Les membres de Lungbutter ont été présentes dans le groupe punk rock éphémère Femmaggots et elles sont aujourd’hui actives au sein de Lungbutter, en plus de prêter leurs talents à Harsh Reality, Mands et White Cube. Lungbutter fonctionne avec le format inhabituel du trio guitare, voix et batterie et son son est saturé par la guitare d’une lourdeur éléphantesque de Kaity Zozula. Zozula amène un vent de fraîcheur sur la scène locale avec un son de guitare beaucoup plus lourd que ce à quoi les guitaristes montréalais nous ont habitué, rappelant par moments Dylan Carlson de Earth ou encore le jeu de Kurt Cobain sur Bleach. Rares sont les guitaristes qui ont une aussi grande habilité à trouver un jeu rythmique avec des textures aussi riches. L’arme secrète du groupe est d’ailleurs sa capacité à amener un jeu de guitare pesant, parfois dissonant, et à l’agencer à merveille avec une écriture qui se rapproche davantage du punk rock. La batteuse Joni Sadler est la partenaire idéale pour Zozula, avec un jeu simple mais lourd qui accentue chaque riff, donnant l’effet d’un coup de poing en plein ventre.

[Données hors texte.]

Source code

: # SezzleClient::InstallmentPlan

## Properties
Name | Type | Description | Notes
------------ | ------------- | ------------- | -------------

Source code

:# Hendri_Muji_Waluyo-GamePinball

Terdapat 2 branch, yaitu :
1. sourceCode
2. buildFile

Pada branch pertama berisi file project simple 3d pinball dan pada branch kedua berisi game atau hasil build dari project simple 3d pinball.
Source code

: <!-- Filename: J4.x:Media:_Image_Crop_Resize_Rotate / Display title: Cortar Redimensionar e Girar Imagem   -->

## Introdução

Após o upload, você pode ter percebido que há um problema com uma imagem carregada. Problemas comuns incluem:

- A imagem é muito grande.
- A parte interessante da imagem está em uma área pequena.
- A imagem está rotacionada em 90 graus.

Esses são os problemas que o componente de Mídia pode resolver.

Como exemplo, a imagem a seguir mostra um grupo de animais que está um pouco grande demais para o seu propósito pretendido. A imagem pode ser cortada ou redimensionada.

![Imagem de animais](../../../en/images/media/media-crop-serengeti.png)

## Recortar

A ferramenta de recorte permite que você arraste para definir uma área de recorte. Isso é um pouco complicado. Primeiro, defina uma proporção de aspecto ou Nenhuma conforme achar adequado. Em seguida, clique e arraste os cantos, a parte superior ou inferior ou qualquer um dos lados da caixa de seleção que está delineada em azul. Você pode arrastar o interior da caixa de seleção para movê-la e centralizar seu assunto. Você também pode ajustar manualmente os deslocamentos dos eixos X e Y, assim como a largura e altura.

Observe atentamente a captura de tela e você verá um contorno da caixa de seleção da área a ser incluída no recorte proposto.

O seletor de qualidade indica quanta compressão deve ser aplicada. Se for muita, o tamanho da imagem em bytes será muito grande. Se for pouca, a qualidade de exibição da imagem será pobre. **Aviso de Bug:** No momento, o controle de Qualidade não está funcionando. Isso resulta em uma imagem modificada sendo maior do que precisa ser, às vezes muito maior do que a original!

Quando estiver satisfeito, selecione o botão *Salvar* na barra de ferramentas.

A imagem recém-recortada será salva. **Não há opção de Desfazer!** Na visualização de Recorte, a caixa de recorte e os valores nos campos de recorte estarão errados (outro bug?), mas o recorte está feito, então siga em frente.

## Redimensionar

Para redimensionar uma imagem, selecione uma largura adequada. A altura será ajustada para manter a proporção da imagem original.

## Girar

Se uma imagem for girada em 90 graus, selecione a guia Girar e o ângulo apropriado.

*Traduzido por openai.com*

La pièce Vile démarre l’album sur les chapeaux de roue avec un riff qui rappelle les premiers albums du groupe Earth. La chanteuse Grace Brooks offre une performance étoile, alternant entre plusieurs registres tout en gardant un ton urgent et menaçant. Lorsque la pièce prend un chemin inattendu en milieu de parcours, Brooks s’époumonne à crier “This is a building on fire” avec une intensité à couper le souffle. La pièce-titre Extractor est possiblement encore plus pesante et lente, un morceau de cinq minutes qui dénonce l’industrie pétrolière et la dévastation du grand nord. L’ennemi est l’extractor, celui qui soutire tout sans scrupule. La retenue du jeu des autres musiciens sert la chanson à merveille. Il n’y a pas de refrain ou de hook, l’auditeur doit simplement endurer l’atmosphère angoissante créée par le groupe. Cottonmouth se retrouve dans le même registre et la guitare de Zozula se permet quelques envolées de feedback qui étourdissent.

Si la lourdeur de Extractor est dure à manquer, on se réjouit d’avoir une “pause” avec deux pièces qui roulent plus vite et qui se rapprochent davantage du son punk rock de leur album précédent. Jellyfish est un brûlot d’une minute particulièrement bien réussi qui rappelle les défunts Be Your Own Pet. C’est du punk rock simple et rapide, un peu comique et dada. Dans le registre plus rapide, Wide Cut réussit un peu moins bien. La musique comme les paroles rappellent le vieux stock de Kim Gordon avec Sonic Youth mais la chanson détonne du reste de l’album et semble moins achevée.

Le ep Extractor est une anomalie que l’on se doit d’accueillir à bras ouverts. Lungbutter a réussi à se définir d’une façon unique dans le paysage montréalais et son côté expérimental et décapant offre une solution à l’insipidité de la scène “indie rock” qui prend tant de place, tout en offrant des chansons dans un format rock. La proposition de Lungbutter n’est pas la plus facile à digérer mais ça en est une de qualité et il faut prendre le temps de la déchiffrer et de l’apprécier.